If you stimulate one aspect of the memory (a smell or an image), you can trigger activation of the linked memory circuit, which then brings forth the whole memory.
That’s why you might be unable to remember a single word of Abba’s Dancing Queen until someone else sings the first lyrics. Then you can belt out the entire song.
Now master the 3Rs – and ignore the pain
If you don’t revisit a memory, it’ll erode with the passage of time so, to retain it, you need to keep activating it with the 3Rs: reminiscence, rehearsal, repetition.
And if you want to forget a painful memory, don’t repeat the story of what happened, either with others or in your thoughts. If you discipline yourself to leave those memories alone, they’ll fade.
I know i came in here for something…
Often, you may find yourself having walked into a room but don’t know why you went in.

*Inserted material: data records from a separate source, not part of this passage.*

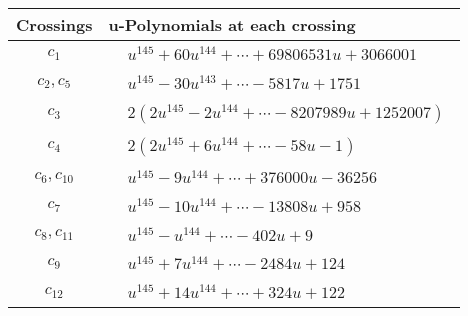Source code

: \documentclass[1p]{elsarticle_modified}
\theoremstyle{definition}
\begin{document}
\begin{tabular}{m{50pt}|m{274pt}}
Crossings & \hspace{64pt}u-Polynomials at each crossing \\
\hline $$\begin{aligned}c_{1}\end{aligned}$$&$\begin{aligned}
&u^{145}+60 u^{144}+\cdots+69806531 u+3066001
\end{aligned}$\\
\hline $$\begin{aligned}c_{2},c_{5}\end{aligned}$$&$\begin{aligned}
&u^{145}-30 u^{143}+\cdots-5817 u+1751
\end{aligned}$\\
\hline $$\begin{aligned}c_{3}\end{aligned}$$&$\begin{aligned}
&2(2 u^{145}-2 u^{144}+\cdots-8207989 u+1252007)
\end{aligned}$\\
\hline $$\begin{aligned}c_{4}\end{aligned}$$&$\begin{aligned}
&2(2 u^{145}+6 u^{144}+\cdots-58 u-1)
\end{aligned}$\\
\hline $$\begin{aligned}c_{6},c_{10}\end{aligned}$$&$\begin{aligned}
&u^{145}-9 u^{144}+\cdots+376000 u-36256
\end{aligned}$\\
\hline $$\begin{aligned}c_{7}\end{aligned}$$&$\begin{aligned}
&u^{145}-10 u^{144}+\cdots-13808 u+958
\end{aligned}$\\
\hline $$\begin{aligned}c_{8},c_{11}\end{aligned}$$&$\begin{aligned}
&u^{145}- u^{144}+\cdots-402 u+9
\end{aligned}$\\
\hline $$\begin{aligned}c_{9}\end{aligned}$$&$\begin{aligned}
&u^{145}+7 u^{144}+\cdots-2484 u+124
\end{aligned}$\\
\hline $$\begin{aligned}c_{12}\end{aligned}$$&$\begin{aligned}
&u^{145}+14 u^{144}+\cdots+324 u+122
\end{aligned}$\\
\hline
\end{tabular}\\~\\
\end{document}
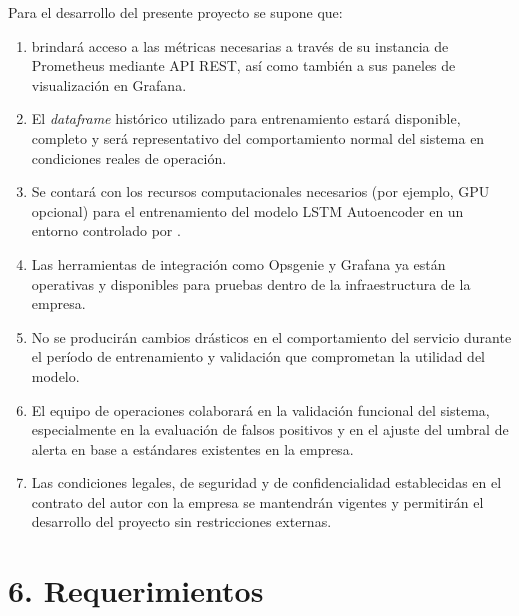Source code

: \documentclass[
11pt, %
]{charter}
\begin{document}
Para el desarrollo del presente proyecto se supone que:

\begin{enumerate}
    \item \clientename  \space brindará acceso a las métricas necesarias a través de su instancia de Prometheus mediante API REST, así como también a sus paneles de visualización en Grafana.
    \item El \textit{dataframe} histórico utilizado para entrenamiento estará disponible, completo y será representativo del comportamiento normal del sistema en condiciones reales de operación.
    \item Se contará con los recursos computacionales necesarios (por ejemplo, GPU opcional) para el entrenamiento del modelo LSTM Autoencoder en un entorno controlado por \clientename.
    \item Las herramientas de integración como Opsgenie y Grafana ya están operativas y disponibles para pruebas dentro de la infraestructura de la empresa.
    \item No se producirán cambios drásticos en el comportamiento del servicio durante el período de entrenamiento y validación que comprometan la utilidad del modelo.
    \item El equipo de operaciones colaborará en la validación funcional del sistema, especialmente en la evaluación de falsos positivos y en el ajuste del umbral de alerta en base a estándares existentes en la empresa.
    \item Las condiciones legales, de seguridad y de confidencialidad establecidas en el contrato del autor con la empresa se mantendrán vigentes y permitirán el desarrollo del proyecto sin restricciones externas.
\end{enumerate}


\section{6. Requerimientos}
\label{sec:requerimientos}
\end{document}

Instead of standing there, trying to force the answer into your conscious brain, return to the previous room – either physically or in your mind’s eye – to revisit the context.

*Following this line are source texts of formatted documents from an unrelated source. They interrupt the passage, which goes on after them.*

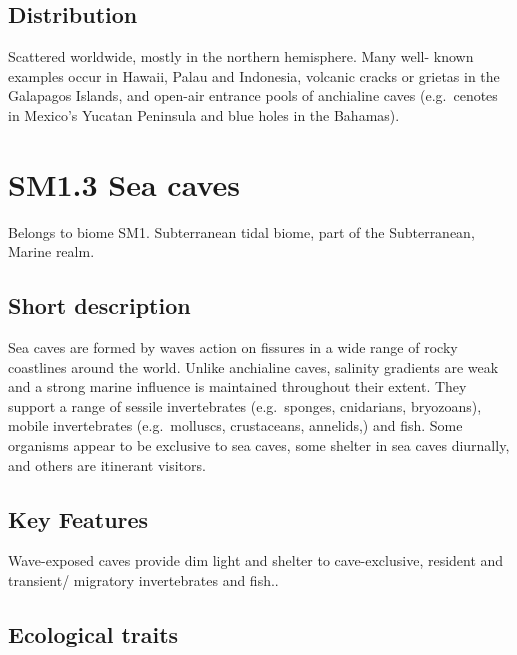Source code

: \documentclass[
  letterpaper,
  DIV=11,
  numbers=noendperiod]{scrartcl}
\begin{document}
\subsection{Distribution}\label{distribution-67}

Scattered worldwide, mostly in the northern hemisphere. Many well- known
examples occur in Hawaii, Palau and Indonesia, volcanic cracks or
grietas in the Galapagos Islands, and open-air entrance pools of
anchialine caves (e.g.~cenotes in Mexico's Yucatan Peninsula and blue
holes in the Bahamas).

\section{SM1.3 Sea caves}\label{sm1.3-sea-caves}

Belongs to biome SM1. Subterranean tidal biome, part of the
Subterranean, Marine realm.

\subsection{Short description}\label{short-description-68}

Sea caves are formed by waves action on fissures in a wide range of
rocky coastlines around the world. Unlike anchialine caves, salinity
gradients are weak and a strong marine influence is maintained
throughout their extent. They support a range of sessile invertebrates
(e.g.~sponges, cnidarians, bryozoans), mobile invertebrates
(e.g.~molluscs, crustaceans, annelids,) and fish. Some organisms appear
to be exclusive to sea caves, some shelter in sea caves diurnally, and
others are itinerant visitors.

\subsection{Key Features}\label{key-features-68}

Wave-exposed caves provide dim light and shelter to cave-exclusive,
resident and transient/ migratory invertebrates and fish..

\subsection{Ecological traits}\label{ecological-traits-68}
\end{document}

It should graciously deliver the answer.
12 secrets of a better memory
Memory is affected by meaning, emotion, sleep, stress and context. So you can influence what your brain remembers and what it forgets.

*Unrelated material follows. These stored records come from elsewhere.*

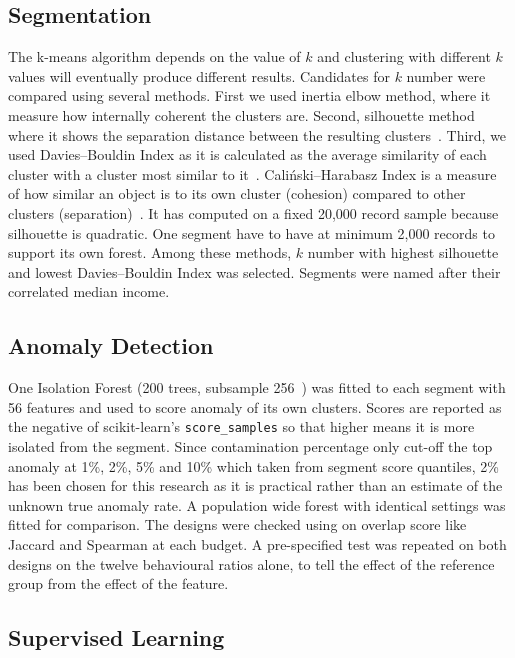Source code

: \subsection{Segmentation}

The k-means algorithm depends on the value of $k$ and clustering with different $k$ values will eventually produce different results. Candidates for $k$ number were compared using several methods. First we used inertia elbow method, where it measure how internally coherent the clusters are. Second, silhouette method where it shows the separation distance between the resulting clusters~\cite{rousseeuw1987silhouettes}. Third, we used Davies--Bouldin Index as it is calculated as the average similarity of each cluster with a cluster most similar to it~\cite{davies1979cluster}. Cali\'nski--Harabasz Index is a measure of how similar an object is to its own cluster (cohesion) compared to other clusters (separation)~\cite{calinski1974dendrite}. It has computed on a fixed 20,000 record sample because silhouette is quadratic. One segment have to have at minimum 2,000 records to support its own forest. Among these methods, $k$ number with highest silhouette and lowest Davies--Bouldin Index was selected. Segments were named after their correlated median income.

\subsection{Anomaly Detection}

One Isolation Forest (200 trees, subsample 256~\cite{liu2008isolation}) was fitted to each segment with 56 features and used to score anomaly of its own clusters. Scores are reported as the negative of scikit-learn's \texttt{score\_samples} so that higher means it is more isolated from the segment. Since contamination percentage only cut-off the top anomaly at 1\%, 2\%, 5\% and 10\% which taken from segment score quantiles, 2\% has been chosen for this research as it is practical rather than an estimate of the unknown true anomaly rate. A population wide forest with identical settings was fitted for comparison. The designs were checked using on overlap score like Jaccard and Spearman at each budget. A pre-specified test was repeated on both designs on the twelve behavioural ratios alone, to tell the effect of the reference group from the effect of the feature.

\subsection{Supervised Learning}

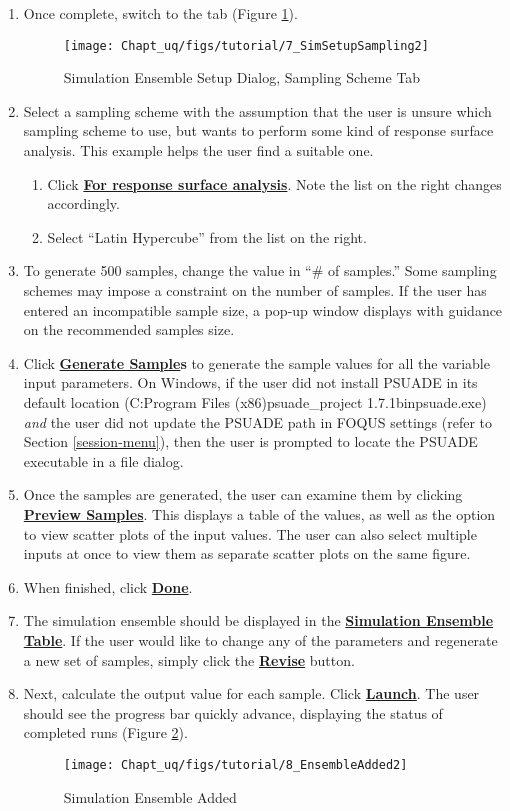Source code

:\begin{enumerate}
\item{Once complete, switch to the  tab (Figure \ref{fig:uqt_sim_samplescheme}).}
\begin{figure}[H]
	\centering \texttt{[image: Chapt\_uq/figs/tutorial/7\_SimSetupSampling2]}
	\caption{Simulation Ensemble Setup Dialog, Sampling Scheme Tab}
	\label{fig:uqt_sim_samplescheme}
\end{figure}
\item{Select a sampling scheme with the assumption that the user is unsure which sampling scheme
to use, but wants to perform some kind of response surface analysis. This example helps the user find a suitable one.
\begin{enumerate}
\item{Click \textbf{\underline{For response surface analysis}}. Note the list on the right changes accordingly.}
\item{Select ``Latin Hypercube'' from the list on the right.}
\end{enumerate}
}
\item{To generate 500 samples, change the value in ``\# of samples.'' Some sampling
schemes may impose a constraint on the number of samples. If the user has entered an incompatible sample size, a pop-up window displays with guidance on the recommended samples size.}
\item{Click \textbf{\underline{Generate Sample}s} to generate the sample values for all
  the variable input parameters. On Windows, if the user did not install PSUADE
  in its default location (C:\bs Program Files (x86)\bs psuade\_project
  1.7.1\bs bin\bs psuade.exe) \emph{and} the user did not update the PSUADE path in
  FOQUS settings (refer to Section \ref{session-menu}), then the user is prompted to locate the PSUADE executable in a file dialog.}
\item{Once the samples are generated, the user can examine them by clicking \textbf{\underline{Preview Samples}}. This displays a table of the values, as well as the option to view scatter plots of the input values. The user can also select multiple inputs at once to view them as separate scatter plots on the same figure.}
\item{When finished, click \textbf{\underline{Done}}.}
\item{The simulation ensemble should be displayed in the \textbf{\underline{Simulation Ensemble Table}}. If the user would like to change any of the parameters and regenerate a new set of samples, simply click the \textbf{\underline{Revise}} button.}
\item{Next, calculate the output value for each sample. Click \textbf{\underline{Launch}}. The user should see the progress bar quickly advance, displaying the status of completed runs (Figure \ref{fig:uqt_ensem_added}).}
\begin{figure}[H]
\centering \texttt{[image: Chapt\_uq/figs/tutorial/8\_EnsembleAdded2]}
\caption{Simulation Ensemble Added}
\label{fig:uqt_ensem_added}
\end{figure}


\end{enumerate}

1 PAY ATTENTION This means decreasing distractions (TV, radio and phone) and stop multi-tasking. Be present to the sensory, emotional and factual information in front of you: try yoga and mindfulness.
2 FORM A PICTURE
Ensure you can see what you’re trying to remember in your mind’s eye. A mental picture adds more neural connections, deepening the associations and making that memory more robust.
3 MAKE IT MEANINGFUL
Taxi drivers can recall more streets if they are listed in an order that can be driven. So create a story about the information or event you’re trying to remember and relate it to something you care about.
4 USE YOUR IMAGINATION
People with the best imaginations have the best memory. So visualise the memory – attach bizarre, surprising, sexy, vivid, funny, interactive elements to ensure it sticks.
5 LOCATE THAT IMAGE
Your brain is wired to remember where things are located. Take a moment to attach a special image to what you want to remember.
6 IT’S ALL ABOUT YOU
You’re more likely to remember a detail about yourself or something you did. So associate things with your personal history and opinions.
7 LOOK FOR THE DRAMA
Emotionally charged, pulse-zapping life experiences – both good and bad – are more likely to be consolidated and to be resistant to forgetting.
8 DITCH THE DULL
The memory system isn’t interested in the dull. If you want to remember more, step out of your routine and look for ways to make your day special, different or unusual.
9 USE STRONG CUES
Create multiple strong neural pathways (such as smell and emotion) that can lead to your memory’s activation.
10 BE POSITIVE
People who use negative words perform worse on memory tests. Your memory will function better if it has high self-esteem.
11 CHILL OUT
Chronic stress is no good for our ability to remember. Train your body to be less reactive to stress through yoga, meditation and exercise.
12 GET ENOUGH SLEEP
You need seven to nine hours a night. Sleep is critical for locking in long-term memories.